### About this task
Go through the records line by line. Report how many lines contain "Obtener", with nothing else.

(Records drawn from a dataset)
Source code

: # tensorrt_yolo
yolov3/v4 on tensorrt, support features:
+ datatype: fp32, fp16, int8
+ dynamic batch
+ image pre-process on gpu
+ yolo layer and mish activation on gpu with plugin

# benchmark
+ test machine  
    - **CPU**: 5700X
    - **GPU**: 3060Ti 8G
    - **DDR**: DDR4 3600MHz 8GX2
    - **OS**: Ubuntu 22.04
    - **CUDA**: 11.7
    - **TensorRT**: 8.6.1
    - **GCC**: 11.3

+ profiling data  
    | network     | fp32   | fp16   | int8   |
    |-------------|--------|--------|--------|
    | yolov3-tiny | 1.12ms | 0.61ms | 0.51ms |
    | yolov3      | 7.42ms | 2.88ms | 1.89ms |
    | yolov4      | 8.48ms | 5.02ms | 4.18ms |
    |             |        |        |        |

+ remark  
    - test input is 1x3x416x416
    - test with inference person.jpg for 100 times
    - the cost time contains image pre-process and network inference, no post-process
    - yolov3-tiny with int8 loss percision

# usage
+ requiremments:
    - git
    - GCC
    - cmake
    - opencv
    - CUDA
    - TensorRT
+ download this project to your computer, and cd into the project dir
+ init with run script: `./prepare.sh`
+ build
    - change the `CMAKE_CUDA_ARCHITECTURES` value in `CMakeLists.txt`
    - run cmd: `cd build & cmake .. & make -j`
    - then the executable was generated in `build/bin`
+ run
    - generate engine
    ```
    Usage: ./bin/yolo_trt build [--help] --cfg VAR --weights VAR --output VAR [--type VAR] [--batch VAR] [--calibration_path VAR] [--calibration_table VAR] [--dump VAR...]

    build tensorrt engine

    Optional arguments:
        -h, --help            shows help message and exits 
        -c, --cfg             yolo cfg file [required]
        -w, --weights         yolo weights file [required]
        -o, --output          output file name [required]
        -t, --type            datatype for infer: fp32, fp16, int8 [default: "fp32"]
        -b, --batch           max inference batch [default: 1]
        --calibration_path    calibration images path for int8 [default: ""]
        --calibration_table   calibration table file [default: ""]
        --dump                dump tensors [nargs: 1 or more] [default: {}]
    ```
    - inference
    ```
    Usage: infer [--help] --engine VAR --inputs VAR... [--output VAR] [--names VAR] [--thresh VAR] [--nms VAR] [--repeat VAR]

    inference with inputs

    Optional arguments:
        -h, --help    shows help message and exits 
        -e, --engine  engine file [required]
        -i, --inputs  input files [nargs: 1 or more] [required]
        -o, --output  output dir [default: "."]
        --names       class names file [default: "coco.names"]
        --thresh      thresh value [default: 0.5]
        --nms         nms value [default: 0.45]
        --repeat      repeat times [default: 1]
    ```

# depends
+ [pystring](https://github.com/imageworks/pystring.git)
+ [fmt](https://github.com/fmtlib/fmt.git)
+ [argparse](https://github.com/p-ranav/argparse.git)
* * *
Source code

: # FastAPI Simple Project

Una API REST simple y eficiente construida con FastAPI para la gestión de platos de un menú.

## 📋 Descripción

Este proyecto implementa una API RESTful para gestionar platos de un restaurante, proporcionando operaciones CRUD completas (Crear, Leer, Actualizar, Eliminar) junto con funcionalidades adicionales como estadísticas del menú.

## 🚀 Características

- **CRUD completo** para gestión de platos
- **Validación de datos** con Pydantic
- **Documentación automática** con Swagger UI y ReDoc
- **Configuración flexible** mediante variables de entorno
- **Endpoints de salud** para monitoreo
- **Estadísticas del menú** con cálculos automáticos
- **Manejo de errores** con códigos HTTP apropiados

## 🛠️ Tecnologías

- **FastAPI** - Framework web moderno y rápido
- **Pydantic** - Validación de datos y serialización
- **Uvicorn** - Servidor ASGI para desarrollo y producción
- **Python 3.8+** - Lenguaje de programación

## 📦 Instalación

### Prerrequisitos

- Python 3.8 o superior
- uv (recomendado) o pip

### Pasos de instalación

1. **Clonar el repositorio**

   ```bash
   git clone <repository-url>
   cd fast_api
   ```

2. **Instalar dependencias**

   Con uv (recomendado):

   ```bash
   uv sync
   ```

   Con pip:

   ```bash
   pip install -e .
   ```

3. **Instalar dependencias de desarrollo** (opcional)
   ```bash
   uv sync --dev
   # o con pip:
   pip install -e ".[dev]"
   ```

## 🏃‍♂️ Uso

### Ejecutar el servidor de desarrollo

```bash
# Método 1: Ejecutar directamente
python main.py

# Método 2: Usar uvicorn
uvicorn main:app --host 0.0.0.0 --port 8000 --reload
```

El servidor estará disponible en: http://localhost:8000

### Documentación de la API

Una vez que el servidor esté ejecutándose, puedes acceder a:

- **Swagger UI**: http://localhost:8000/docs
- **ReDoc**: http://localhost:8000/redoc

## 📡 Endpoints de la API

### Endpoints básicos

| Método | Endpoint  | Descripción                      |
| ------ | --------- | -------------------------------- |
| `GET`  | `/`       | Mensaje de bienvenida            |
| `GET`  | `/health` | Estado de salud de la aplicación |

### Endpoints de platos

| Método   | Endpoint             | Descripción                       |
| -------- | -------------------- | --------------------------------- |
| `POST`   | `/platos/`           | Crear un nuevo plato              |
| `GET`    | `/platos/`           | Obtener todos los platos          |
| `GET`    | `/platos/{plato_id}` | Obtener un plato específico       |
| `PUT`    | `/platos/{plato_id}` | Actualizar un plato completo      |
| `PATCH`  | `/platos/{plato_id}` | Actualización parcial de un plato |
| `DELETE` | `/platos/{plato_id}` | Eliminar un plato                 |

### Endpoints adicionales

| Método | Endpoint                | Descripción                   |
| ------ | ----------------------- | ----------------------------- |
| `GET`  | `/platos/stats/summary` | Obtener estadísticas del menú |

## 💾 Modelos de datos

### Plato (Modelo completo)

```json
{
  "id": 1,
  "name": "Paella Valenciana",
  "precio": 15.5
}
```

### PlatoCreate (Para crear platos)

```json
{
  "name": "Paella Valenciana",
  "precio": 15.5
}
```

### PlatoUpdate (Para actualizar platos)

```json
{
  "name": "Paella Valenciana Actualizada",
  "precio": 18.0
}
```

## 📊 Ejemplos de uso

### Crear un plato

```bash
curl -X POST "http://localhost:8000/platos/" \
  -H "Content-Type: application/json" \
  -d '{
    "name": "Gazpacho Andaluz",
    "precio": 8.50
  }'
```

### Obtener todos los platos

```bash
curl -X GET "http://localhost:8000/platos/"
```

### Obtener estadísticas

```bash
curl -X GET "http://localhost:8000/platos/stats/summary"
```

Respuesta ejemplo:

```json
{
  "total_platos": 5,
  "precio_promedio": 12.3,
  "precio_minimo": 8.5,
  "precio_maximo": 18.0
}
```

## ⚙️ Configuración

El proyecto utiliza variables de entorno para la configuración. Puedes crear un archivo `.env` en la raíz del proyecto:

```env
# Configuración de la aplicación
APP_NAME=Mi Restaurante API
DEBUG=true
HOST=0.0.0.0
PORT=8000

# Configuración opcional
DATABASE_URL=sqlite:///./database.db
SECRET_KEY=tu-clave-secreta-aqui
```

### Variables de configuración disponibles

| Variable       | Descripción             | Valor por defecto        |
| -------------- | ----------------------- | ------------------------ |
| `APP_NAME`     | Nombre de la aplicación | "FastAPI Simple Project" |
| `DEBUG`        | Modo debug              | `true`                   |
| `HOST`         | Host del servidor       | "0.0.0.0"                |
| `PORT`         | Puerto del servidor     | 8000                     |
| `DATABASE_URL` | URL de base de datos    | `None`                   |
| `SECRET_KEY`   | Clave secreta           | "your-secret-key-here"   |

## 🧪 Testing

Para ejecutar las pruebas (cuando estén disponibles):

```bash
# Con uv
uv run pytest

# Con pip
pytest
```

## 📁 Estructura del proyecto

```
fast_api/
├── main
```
---
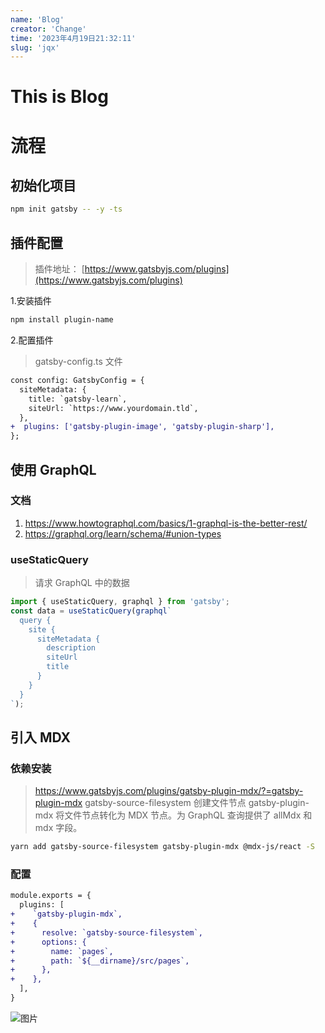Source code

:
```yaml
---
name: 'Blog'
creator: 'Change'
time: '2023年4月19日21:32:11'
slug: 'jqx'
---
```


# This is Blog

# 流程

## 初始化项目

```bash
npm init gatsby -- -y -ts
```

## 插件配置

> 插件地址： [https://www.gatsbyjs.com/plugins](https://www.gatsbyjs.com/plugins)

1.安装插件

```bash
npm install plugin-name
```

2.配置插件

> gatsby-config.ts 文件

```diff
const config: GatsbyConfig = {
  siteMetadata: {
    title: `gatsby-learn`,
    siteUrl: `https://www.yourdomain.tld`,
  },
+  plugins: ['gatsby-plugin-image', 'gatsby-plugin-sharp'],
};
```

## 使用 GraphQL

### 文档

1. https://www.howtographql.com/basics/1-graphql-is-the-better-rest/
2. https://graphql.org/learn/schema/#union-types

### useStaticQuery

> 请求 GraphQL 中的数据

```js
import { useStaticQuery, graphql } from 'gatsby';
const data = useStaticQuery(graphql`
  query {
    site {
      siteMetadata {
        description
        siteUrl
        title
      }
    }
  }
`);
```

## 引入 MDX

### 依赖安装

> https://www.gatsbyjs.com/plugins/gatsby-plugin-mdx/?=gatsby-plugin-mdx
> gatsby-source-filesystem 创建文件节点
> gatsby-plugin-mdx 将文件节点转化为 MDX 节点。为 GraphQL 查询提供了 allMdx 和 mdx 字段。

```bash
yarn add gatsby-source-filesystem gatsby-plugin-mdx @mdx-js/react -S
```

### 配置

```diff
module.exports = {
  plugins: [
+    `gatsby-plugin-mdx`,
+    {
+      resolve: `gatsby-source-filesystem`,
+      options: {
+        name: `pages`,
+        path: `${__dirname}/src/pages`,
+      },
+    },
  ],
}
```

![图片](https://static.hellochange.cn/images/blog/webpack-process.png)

### Solution to this exercise
5